Em tempos de emergência sanitária mundial (COVID-19). Sabemos que a manutenção dos hospitais públicos atendendo emergências COVID e não COVID. Deve-se a austeridade ao gerir recursos públicos e a manutenção de bens econômicos não financeiros a disposição da sociedade. Alimentos, vestuário, energia elétrica, abastecimento de água e outros bens materiais básicos para a sobrevivência humana que também possuem valor econômico.

Cediço que não adiantaria manter recursos financeiros (liquidez ou dinheiro em caixa) sem os demais bens econômicos à disposição da sociedade.

O Estado pode ter Caixa (liquidez) para aquisição de vacinas, porém não existem vacinas para a imunização aprovadas pela ANVISA. O poder público pode buscar a aquisição de seringas, soro fisiológico e outros insumos médicos e medicamentosos, porém os agentes econômicos devem disponibiliza-los para a aquisição do ponto de vista mercadológico.

O controle econômico micro, ou interno, pelos agentes públicos é fundamental em tempos de emergência sanitária mundial. A manutenção da prestação de serviços sociais e de saúde pública a população mais vulnerável é essencial neste momento de retração econômica mundial imposta pelo isolamento social necessário para evitar a propagação do coranavírus.

O FLUXO DE CAIXA GERENCIAL APLICÁVEL À NOVA GESTÃO EXTRACONTÁBIL DA ADMINISTRAÇÃO PÚBLICA

O fluxo de caixa gerencial público deve ser adotado. O documento extracontábil busca aferir a manutenção da liquidez para a satisfação das obrigações legais e constitucionais do Estado.

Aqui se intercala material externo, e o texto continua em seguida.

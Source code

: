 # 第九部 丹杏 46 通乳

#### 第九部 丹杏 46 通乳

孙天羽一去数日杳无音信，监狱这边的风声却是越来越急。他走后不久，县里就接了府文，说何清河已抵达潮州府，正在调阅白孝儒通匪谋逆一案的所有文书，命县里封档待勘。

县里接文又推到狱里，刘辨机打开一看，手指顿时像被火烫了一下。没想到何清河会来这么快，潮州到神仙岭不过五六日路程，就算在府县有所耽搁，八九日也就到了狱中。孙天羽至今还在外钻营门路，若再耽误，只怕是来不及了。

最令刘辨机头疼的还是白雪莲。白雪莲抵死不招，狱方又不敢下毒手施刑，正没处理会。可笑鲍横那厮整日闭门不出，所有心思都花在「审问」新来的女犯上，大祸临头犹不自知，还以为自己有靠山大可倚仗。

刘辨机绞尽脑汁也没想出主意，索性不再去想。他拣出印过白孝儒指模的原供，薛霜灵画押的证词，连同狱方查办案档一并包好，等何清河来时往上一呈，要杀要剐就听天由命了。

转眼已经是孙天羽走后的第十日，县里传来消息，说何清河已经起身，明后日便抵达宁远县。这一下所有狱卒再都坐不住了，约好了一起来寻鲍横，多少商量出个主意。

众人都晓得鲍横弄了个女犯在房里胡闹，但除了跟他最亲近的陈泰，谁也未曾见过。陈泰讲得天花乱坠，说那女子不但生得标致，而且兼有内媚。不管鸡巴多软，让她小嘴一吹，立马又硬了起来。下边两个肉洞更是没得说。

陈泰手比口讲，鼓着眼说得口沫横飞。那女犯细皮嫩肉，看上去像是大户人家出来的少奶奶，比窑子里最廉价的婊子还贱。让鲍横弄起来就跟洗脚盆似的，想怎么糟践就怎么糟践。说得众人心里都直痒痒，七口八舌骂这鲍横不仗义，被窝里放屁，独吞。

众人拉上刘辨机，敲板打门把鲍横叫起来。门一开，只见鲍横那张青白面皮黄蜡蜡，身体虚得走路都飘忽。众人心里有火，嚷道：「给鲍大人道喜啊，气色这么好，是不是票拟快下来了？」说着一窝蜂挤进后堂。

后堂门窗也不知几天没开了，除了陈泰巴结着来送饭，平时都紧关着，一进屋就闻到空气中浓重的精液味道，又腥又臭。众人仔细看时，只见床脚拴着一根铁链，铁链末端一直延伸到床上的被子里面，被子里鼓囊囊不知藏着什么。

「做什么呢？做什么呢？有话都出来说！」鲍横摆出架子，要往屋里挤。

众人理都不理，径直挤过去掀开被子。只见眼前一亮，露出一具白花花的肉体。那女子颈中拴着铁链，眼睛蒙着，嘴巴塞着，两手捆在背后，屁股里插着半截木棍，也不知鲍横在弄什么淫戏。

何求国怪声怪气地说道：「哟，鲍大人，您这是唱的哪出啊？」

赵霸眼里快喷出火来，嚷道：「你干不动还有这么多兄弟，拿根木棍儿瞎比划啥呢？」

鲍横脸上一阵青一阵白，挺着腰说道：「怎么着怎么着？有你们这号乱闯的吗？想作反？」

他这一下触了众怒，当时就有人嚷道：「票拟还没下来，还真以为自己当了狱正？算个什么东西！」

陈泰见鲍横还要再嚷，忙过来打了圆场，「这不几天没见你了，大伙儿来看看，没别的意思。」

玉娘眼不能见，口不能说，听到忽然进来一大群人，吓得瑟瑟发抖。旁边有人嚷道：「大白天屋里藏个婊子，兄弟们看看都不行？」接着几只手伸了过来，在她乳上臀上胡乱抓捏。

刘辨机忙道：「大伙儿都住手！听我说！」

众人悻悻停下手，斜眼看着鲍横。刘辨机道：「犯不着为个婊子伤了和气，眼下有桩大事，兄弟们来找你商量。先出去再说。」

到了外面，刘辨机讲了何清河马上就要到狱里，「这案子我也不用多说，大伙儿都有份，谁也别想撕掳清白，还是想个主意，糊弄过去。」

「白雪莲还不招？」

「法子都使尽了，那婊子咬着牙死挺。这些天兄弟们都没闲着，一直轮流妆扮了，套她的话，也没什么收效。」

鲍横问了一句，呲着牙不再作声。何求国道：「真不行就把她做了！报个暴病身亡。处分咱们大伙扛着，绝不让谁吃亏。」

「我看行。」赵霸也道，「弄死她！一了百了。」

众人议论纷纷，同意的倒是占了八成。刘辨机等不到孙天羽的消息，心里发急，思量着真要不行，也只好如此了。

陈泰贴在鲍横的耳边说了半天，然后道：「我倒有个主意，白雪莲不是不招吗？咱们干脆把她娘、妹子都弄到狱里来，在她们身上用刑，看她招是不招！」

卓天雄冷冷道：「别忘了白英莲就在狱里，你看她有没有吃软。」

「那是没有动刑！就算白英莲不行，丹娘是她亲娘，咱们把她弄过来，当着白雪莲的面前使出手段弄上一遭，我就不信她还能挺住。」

Aqui estudaremos a manutenção do atendimento hospitalar público disponível para as pessoas que não tem acesso ao plano de saúde suplementar (convênio médico privado).

Vamos analisar que a contabilidade pública como instrumento de controle da arrecadação e destinação de recursos do erário pode ajudar a sociedade a vencer crises pelo planejamento estratégico e o controle da escassez econômica.

Podemos do ponto de vista de controladoria aferir os setores econômicos mais necessitados de auxílio emergencial em tempos de pandemia COVID-19 (Lei n° 13.979 de 2020). Direcionarmos incentivo público e, desta forma, mesmo diante da emergência sanitária não perdermos o controle da economia e produção dos artigos de primeira necessidade.

A contabilidade evidenciará perante a Fazenda Pública a situação de todos quantos, de qualquer modo, arrecadem receitas, efetuem despesas, administrem ou guardem bens a ela pertencentes ou confiados (BRASIL. Art.83 da Lei n° 4.320 de 1964).

A legislação de regência contábil pública de 1964 foi adequada aos novos tempos de gerenciamento eficaz do erário público pelas Normas Brasileiras de Contabilidade.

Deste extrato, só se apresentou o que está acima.